Report each line below that carries the word "across".

── SUPPLIED MATERIAL ──

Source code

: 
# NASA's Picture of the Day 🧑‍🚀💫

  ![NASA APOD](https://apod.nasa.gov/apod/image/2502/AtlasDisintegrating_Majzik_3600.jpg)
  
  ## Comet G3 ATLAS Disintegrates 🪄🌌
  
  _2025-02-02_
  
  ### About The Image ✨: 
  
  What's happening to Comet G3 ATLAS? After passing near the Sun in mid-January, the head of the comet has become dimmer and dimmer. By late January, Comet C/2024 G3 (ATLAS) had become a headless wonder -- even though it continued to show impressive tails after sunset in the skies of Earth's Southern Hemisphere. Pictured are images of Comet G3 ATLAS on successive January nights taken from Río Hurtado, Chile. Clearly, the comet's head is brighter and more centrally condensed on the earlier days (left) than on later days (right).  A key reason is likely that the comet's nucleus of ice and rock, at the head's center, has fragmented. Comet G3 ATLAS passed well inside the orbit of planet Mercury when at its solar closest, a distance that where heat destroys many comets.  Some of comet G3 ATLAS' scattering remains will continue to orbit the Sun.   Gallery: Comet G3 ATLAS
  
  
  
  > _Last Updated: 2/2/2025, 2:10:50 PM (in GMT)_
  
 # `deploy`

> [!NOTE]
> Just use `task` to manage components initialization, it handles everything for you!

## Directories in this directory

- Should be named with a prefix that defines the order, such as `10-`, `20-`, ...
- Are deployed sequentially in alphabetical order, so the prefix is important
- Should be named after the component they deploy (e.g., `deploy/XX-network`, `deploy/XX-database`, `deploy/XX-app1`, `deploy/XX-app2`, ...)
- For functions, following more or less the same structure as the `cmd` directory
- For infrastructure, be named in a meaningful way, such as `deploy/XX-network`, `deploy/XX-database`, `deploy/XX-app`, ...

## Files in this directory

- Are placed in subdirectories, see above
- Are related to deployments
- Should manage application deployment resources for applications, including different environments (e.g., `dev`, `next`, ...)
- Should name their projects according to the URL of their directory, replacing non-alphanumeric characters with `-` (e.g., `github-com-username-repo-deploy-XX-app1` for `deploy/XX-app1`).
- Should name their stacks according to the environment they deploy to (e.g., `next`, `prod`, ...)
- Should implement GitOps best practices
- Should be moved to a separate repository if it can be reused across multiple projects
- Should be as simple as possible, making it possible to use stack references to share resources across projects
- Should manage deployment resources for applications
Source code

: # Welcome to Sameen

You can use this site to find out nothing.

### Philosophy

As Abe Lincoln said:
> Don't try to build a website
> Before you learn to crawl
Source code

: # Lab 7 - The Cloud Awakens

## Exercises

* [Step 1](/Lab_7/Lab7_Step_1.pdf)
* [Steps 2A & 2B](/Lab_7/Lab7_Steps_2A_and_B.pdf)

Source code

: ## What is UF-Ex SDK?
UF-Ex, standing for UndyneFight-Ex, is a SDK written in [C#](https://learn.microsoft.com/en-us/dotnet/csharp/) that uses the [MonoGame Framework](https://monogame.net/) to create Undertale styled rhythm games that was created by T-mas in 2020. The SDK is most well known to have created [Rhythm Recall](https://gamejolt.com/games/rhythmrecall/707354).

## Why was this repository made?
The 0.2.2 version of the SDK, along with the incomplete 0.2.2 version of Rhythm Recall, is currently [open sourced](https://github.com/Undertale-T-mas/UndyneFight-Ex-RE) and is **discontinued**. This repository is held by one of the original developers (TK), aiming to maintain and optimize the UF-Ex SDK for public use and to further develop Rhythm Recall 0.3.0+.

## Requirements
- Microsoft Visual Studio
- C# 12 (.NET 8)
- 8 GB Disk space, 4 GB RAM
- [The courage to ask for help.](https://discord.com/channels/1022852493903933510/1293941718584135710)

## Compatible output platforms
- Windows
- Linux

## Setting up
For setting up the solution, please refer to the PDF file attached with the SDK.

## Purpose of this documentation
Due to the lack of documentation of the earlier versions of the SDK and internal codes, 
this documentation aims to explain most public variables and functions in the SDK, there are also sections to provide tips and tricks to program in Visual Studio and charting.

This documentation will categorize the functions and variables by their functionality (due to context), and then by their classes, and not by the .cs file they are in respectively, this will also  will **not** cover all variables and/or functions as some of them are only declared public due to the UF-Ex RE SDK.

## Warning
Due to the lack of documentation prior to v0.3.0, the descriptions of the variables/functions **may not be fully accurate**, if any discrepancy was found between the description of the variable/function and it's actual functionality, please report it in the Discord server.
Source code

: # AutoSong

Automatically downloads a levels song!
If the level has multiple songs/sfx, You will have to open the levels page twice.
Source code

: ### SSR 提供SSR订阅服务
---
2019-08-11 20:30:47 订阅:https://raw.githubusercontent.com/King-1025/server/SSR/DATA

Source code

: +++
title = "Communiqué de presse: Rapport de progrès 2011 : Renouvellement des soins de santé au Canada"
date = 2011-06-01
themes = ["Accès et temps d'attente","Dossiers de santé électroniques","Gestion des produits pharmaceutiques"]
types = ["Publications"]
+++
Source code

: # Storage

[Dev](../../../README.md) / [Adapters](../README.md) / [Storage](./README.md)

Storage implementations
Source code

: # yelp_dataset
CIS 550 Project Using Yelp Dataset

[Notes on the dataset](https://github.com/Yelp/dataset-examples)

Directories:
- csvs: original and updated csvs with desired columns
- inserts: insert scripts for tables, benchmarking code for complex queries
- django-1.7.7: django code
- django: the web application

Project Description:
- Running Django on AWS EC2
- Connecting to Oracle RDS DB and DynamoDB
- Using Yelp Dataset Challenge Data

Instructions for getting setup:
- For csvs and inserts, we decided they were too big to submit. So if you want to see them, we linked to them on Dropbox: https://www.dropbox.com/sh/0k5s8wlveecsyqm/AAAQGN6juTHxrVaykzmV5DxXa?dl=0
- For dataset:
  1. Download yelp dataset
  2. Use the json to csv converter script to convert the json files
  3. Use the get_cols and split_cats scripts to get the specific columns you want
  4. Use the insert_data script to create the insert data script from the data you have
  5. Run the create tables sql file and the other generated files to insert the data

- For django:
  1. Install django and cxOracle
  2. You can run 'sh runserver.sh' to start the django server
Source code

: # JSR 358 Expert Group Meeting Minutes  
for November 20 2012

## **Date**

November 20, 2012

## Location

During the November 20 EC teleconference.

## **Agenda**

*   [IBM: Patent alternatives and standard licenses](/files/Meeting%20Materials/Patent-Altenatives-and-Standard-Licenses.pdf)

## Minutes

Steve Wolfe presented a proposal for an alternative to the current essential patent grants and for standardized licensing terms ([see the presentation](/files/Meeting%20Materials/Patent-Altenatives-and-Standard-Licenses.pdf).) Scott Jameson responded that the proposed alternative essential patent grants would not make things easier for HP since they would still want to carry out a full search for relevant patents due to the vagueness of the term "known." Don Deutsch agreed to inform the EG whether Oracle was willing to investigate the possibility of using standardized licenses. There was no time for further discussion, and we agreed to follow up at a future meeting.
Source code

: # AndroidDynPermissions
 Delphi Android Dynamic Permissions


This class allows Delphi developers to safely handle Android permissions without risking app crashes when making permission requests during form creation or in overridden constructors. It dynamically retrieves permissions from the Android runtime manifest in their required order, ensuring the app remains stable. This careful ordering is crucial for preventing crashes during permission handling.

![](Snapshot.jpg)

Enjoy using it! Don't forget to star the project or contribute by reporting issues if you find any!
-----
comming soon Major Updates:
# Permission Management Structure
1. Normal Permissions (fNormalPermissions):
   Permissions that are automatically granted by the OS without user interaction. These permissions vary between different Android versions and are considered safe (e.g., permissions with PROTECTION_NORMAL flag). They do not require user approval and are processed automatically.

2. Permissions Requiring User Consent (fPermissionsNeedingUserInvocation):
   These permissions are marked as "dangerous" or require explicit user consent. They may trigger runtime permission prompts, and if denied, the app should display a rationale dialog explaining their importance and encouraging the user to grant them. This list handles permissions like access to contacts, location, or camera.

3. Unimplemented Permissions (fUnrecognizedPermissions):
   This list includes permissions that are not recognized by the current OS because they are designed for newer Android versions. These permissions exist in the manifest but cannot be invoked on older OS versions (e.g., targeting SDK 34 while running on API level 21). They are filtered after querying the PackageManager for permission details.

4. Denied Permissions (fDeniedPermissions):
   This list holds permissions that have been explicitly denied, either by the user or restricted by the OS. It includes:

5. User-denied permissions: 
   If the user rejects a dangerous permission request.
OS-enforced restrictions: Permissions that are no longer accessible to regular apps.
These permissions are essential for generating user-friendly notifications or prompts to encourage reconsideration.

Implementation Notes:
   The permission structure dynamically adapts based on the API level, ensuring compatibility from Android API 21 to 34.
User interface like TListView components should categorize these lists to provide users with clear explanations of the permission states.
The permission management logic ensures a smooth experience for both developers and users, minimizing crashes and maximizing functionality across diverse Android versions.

───

> EXPECTED ANSWER
- Should be moved to a separate repository if it can be reused across multiple projects
- Should be as simple as possible, making it possible to use stack references to share resources across projects
The permission management logic ensures a smooth experience for both developers and users, minimizing crashes and maximizing functionality across diverse Android versions.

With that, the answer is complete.